In the Age of Facebook, the depth and quality of political debates have significantly deteriorated. Seeing as anyone can post a comment or Tweet, false or misleading information can be easily circulated among the public. Fact-checking and scrutinizing become increasingly difficult endeavors, as one’s timeline is inundated with swarms of opinions and reports. Inevitably, people’s understanding of the discussed issues is highly skewed since their perception is formed based on random, often unreliable, posts. Candidates are to blame, too: often very little thought and consideration is attributed to their social media content, but its impact unfortunately endures; they may trumpet lies, biased opinions, and fabrications which people will interpret as true. The Brexit incident is a clear example of that: voters across the UK proved to be completely ignorant about the policy they were supporting, and were generally unaware of the possible consequences of either staying or leaving the EU. In the US, Trump particularly has been noted to make harsh, reckless statements on social media, which included allusions to future political assassinations and incitement of violence towards racial and religious minorities.

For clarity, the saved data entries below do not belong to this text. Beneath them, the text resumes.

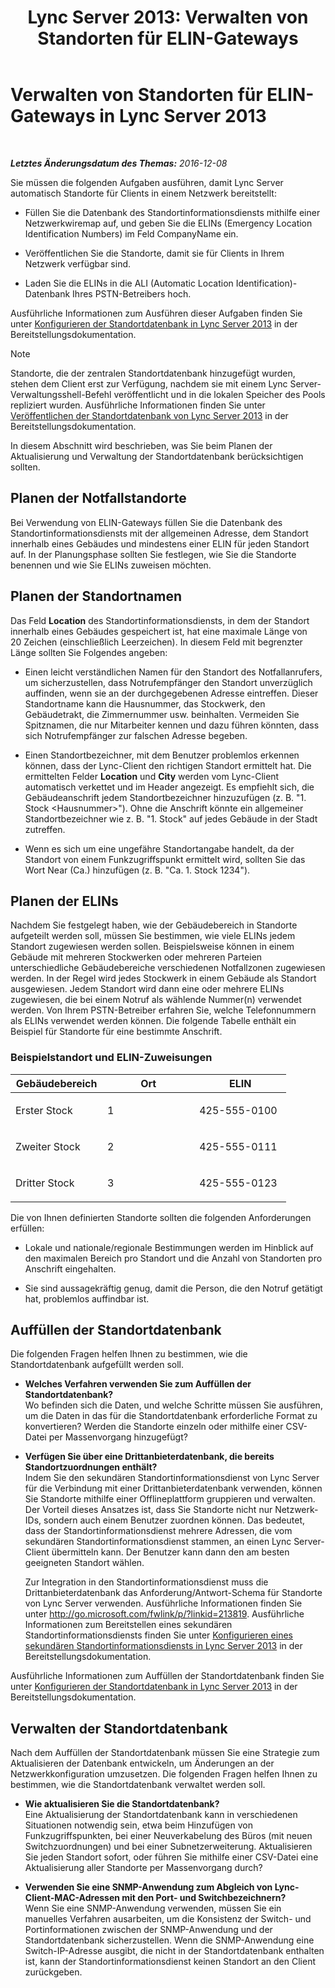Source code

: ﻿---
title: 'Lync Server 2013: Verwalten von Standorten für ELIN-Gateways'
TOCTitle: Verwalten von Standorten für ELIN-Gateways
ms:assetid: ced79c13-4e7e-4034-95cd-6fc913f4f222
ms:mtpsurl: https://technet.microsoft.com/de-de/library/JJ205288(v=OCS.15)
ms:contentKeyID: 49295453
ms.date: 12/10/2016
mtps_version: v=OCS.15
ms.translationtype: HT
---

# Verwalten von Standorten für ELIN-Gateways in Lync Server 2013

 

_**Letztes Änderungsdatum des Themas:** 2016-12-08_

Sie müssen die folgenden Aufgaben ausführen, damit Lync Server automatisch Standorte für Clients in einem Netzwerk bereitstellt:

  - Füllen Sie die Datenbank des Standortinformationsdiensts mithilfe einer Netzwerkwiremap auf, und geben Sie die ELINs (Emergency Location Identification Numbers) im Feld CompanyName ein.

  - Veröffentlichen Sie die Standorte, damit sie für Clients in Ihrem Netzwerk verfügbar sind.

  - Laden Sie die ELINs in die ALI (Automatic Location Identification)-Datenbank Ihres PSTN-Betreibers hoch.

Ausführliche Informationen zum Ausführen dieser Aufgaben finden Sie unter [Konfigurieren der Standortdatenbank in Lync Server 2013](lync-server-2013-configure-the-location-database.md) in der Bereitstellungsdokumentation.


> [!NOTE]
> Standorte, die der zentralen Standortdatenbank hinzugefügt wurden, stehen dem Client erst zur Verfügung, nachdem sie mit einem Lync Server-Verwaltungsshell-Befehl veröffentlicht und in die lokalen Speicher des Pools repliziert wurden. Ausführliche Informationen finden Sie unter <A href="lync-server-2013-publish-the-location-database.md">Veröffentlichen der Standortdatenbank von Lync Server 2013</A> in der Bereitstellungsdokumentation.



In diesem Abschnitt wird beschrieben, was Sie beim Planen der Aktualisierung und Verwaltung der Standortdatenbank berücksichtigen sollten.

## Planen der Notfallstandorte

Bei Verwendung von ELIN-Gateways füllen Sie die Datenbank des Standortinformationsdiensts mit der allgemeinen Adresse, dem Standort innerhalb eines Gebäudes und mindestens einer ELIN für jeden Standort auf. In der Planungsphase sollten Sie festlegen, wie Sie die Standorte benennen und wie Sie ELINs zuweisen möchten.

## Planen der Standortnamen

Das Feld **Location** des Standortinformationsdiensts, in dem der Standort innerhalb eines Gebäudes gespeichert ist, hat eine maximale Länge von 20 Zeichen (einschließlich Leerzeichen). In diesem Feld mit begrenzter Länge sollten Sie Folgendes angeben:

  - Einen leicht verständlichen Namen für den Standort des Notfallanrufers, um sicherzustellen, dass Notrufempfänger den Standort unverzüglich auffinden, wenn sie an der durchgegebenen Adresse eintreffen. Dieser Standortname kann die Hausnummer, das Stockwerk, den Gebäudetrakt, die Zimmernummer usw. beinhalten. Vermeiden Sie Spitznamen, die nur Mitarbeiter kennen und dazu führen könnten, dass sich Notrufempfänger zur falschen Adresse begeben.

  - Einen Standortbezeichner, mit dem Benutzer problemlos erkennen können, dass der Lync-Client den richtigen Standort ermittelt hat. Die ermittelten Felder **Location** und **City** werden vom Lync-Client automatisch verkettet und im Header angezeigt. Es empfiehlt sich, die Gebäudeanschrift jedem Standortbezeichner hinzuzufügen (z. B. "1. Stock \<Hausnummer\>"). Ohne die Anschrift könnte ein allgemeiner Standortbezeichner wie z. B. "1. Stock" auf jedes Gebäude in der Stadt zutreffen.

  - Wenn es sich um eine ungefähre Standortangabe handelt, da der Standort von einem Funkzugriffspunkt ermittelt wird, sollten Sie das Wort Near (Ca.) hinzufügen (z. B. "Ca. 1. Stock 1234").

## Planen der ELINs

Nachdem Sie festgelegt haben, wie der Gebäudebereich in Standorte aufgeteilt werden soll, müssen Sie bestimmen, wie viele ELINs jedem Standort zugewiesen werden sollen. Beispielsweise können in einem Gebäude mit mehreren Stockwerken oder mehreren Parteien unterschiedliche Gebäudebereiche verschiedenen Notfallzonen zugewiesen werden. In der Regel wird jedes Stockwerk in einem Gebäude als Standort ausgewiesen. Jedem Standort wird dann eine oder mehrere ELINs zugewiesen, die bei einem Notruf als wählende Nummer(n) verwendet werden. Von Ihrem PSTN-Betreiber erfahren Sie, welche Telefonnummern als ELINs verwendet werden können. Die folgende Tabelle enthält ein Beispiel für Standorte für eine bestimmte Anschrift.

### Beispielstandort und ELIN-Zuweisungen

<table>
<colgroup>
<col style="width: 33%" />
<col style="width: 33%" />
<col style="width: 33%" />
</colgroup>
<thead>
<tr class="header">
<th>Gebäudebereich</th>
<th>Ort</th>
<th>ELIN</th>
</tr>
</thead>
<tbody>
<tr class="odd">
<td><p>Erster Stock</p></td>
<td><p>1</p></td>
<td><p>425-555-0100</p></td>
</tr>
<tr class="even">
<td><p>Zweiter Stock</p></td>
<td><p>2</p></td>
<td><p>425-555-0111</p></td>
</tr>
<tr class="odd">
<td><p>Dritter Stock</p></td>
<td><p>3</p></td>
<td><p>425-555-0123</p></td>
</tr>
</tbody>
</table>


Die von Ihnen definierten Standorte sollten die folgenden Anforderungen erfüllen:

  - Lokale und nationale/regionale Bestimmungen werden im Hinblick auf den maximalen Bereich pro Standort und die Anzahl von Standorten pro Anschrift eingehalten.

  - Sie sind aussagekräftig genug, damit die Person, die den Notruf getätigt hat, problemlos auffindbar ist.

## Auffüllen der Standortdatenbank

Die folgenden Fragen helfen Ihnen zu bestimmen, wie die Standortdatenbank aufgefüllt werden soll.

  - **Welches Verfahren verwenden Sie zum Auffüllen der Standortdatenbank?**  
    Wo befinden sich die Daten, und welche Schritte müssen Sie ausführen, um die Daten in das für die Standortdatenbank erforderliche Format zu konvertieren? Werden die Standorte einzeln oder mithilfe einer CSV-Datei per Massenvorgang hinzugefügt?

<!-- end list -->

  - **Verfügen Sie über eine Drittanbieterdatenbank, die bereits Standortzuordnungen enthält?**  
    Indem Sie den sekundären Standortinformationsdienst von Lync Server für die Verbindung mit einer Drittanbieterdatenbank verwenden, können Sie Standorte mithilfe einer Offlineplattform gruppieren und verwalten. Der Vorteil dieses Ansatzes ist, dass Sie Standorte nicht nur Netzwerk-IDs, sondern auch einem Benutzer zuordnen können. Das bedeutet, dass der Standortinformationsdienst mehrere Adressen, die vom sekundären Standortinformationsdienst stammen, an einen Lync Server-Client übermitteln kann. Der Benutzer kann dann den am besten geeigneten Standort wählen.
    
    Zur Integration in den Standortinformationsdienst muss die Drittanbieterdatenbank das Anforderung/Antwort-Schema für Standorte von Lync Server verwenden. Ausführliche Informationen finden Sie unter <http://go.microsoft.com/fwlink/p/?linkid=213819>. Ausführliche Informationen zum Bereitstellen eines sekundären Standortinformationsdiensts finden Sie unter [Konfigurieren eines sekundären Standortinformationsdiensts in Lync Server 2013](lync-server-2013-configure-a-secondary-location-information-service.md) in der Bereitstellungsdokumentation.

Ausführliche Informationen zum Auffüllen der Standortdatenbank finden Sie unter [Konfigurieren der Standortdatenbank in Lync Server 2013](lync-server-2013-configure-the-location-database.md) in der Bereitstellungsdokumentation.

## Verwalten der Standortdatenbank

Nach dem Auffüllen der Standortdatenbank müssen Sie eine Strategie zum Aktualisieren der Datenbank entwickeln, um Änderungen an der Netzwerkkonfiguration umzusetzen. Die folgenden Fragen helfen Ihnen zu bestimmen, wie die Standortdatenbank verwaltet werden soll.

  - **Wie aktualisieren Sie die Standortdatenbank?**  
    Eine Aktualisierung der Standortdatenbank kann in verschiedenen Situationen notwendig sein, etwa beim Hinzufügen von Funkzugriffspunkten, bei einer Neuverkabelung des Büros (mit neuen Switchzuordnungen) und bei einer Subnetzerweiterung. Aktualisieren Sie jeden Standort sofort, oder führen Sie mithilfe einer CSV-Datei eine Aktualisierung aller Standorte per Massenvorgang durch?

<!-- end list -->

  - **Verwenden Sie eine SNMP-Anwendung zum Abgleich von Lync-Client-MAC-Adressen mit den Port- und Switchbezeichnern?**  
    Wenn Sie eine SNMP-Anwendung verwenden, müssen Sie ein manuelles Verfahren ausarbeiten, um die Konsistenz der Switch- und Portinformationen zwischen der SNMP-Anwendung und der Standortdatenbank sicherzustellen. Wenn die SNMP-Anwendung eine Switch-IP-Adresse ausgibt, die nicht in der Standortdatenbank enthalten ist, kann der Standortinformationsdienst keinen Standort an den Client zurückgeben.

Another problematic feature of social media-based politics is the frequency at which information is expected to be shared. Posts and Tweets are dispensed incessantly. Candidates cannot allow themselves to let an hour go by without making some type of comment on either their policies or fellow running mate. Thus, carefully crafted statements and insightful debates have been replaced with a barrage of mindless insults, vulgar comments, empty slogans, and an ocean of promises which seem very hard to keep. The relentless exchange of posts and Tweets have inevitably reduced people’s ability to critically observe the Race and exercise sound judgement with regard to the candidates and their statements. In the hyped-up dimension of social media, reason and logic give way to impulse and emotion, what inevitably leads people to succumb to bias, prejudice, and fear. Convincing millions of Americans that building a wall to keep Mexicans out and banning all Muslims from entering the US as legitimate policies might not have been such an easy task if the arguments supporting them were clearly laid out and explained in a calm, organised manner.

Social media has thus aided candidates like Trump in turning the Presidential race into a complete circus, in which insults are hurled senselessly, emotional burdens are unloaded without restraint, and the entertainment never ceases. At this game, Clinton loses miserably, and becomes a complete fun sponge. No one is truly in the mood for her numbing logic and practicality; “get outta the way and let the short-fingered buffoon continue his skit” the throng seems to be saying.

Finally, one could claim that social media has harmed the efficiency of citizens’ participation in politics, rendering it less direct and influential. Prior to the era of Facebook and Twitter, people took to the streets and engaged in all manners of protest when they felt leaders and policies failed to deliver justice. The question arises, then - do people’s voices echo as loudly when they Tweet? Do citizens make as much impact when they post a Facebook comment, shut off the computer, and curl up with a cup of coffee and Netflix?

Rather than a dramatic statement or a call for a specific action - it would be appropriate to seal this three-part reflection with a set of questions. How are we, those who see the folly and absurdity of it all, supposed to react? How can we, those who are frustrated by the hatred and ignorance and greed that stain the socio-political sphere, raise our voices effectively? How ca we avoid getting crippled by sarcasm and indifference?

How can we reach the ears of those who won’t listen?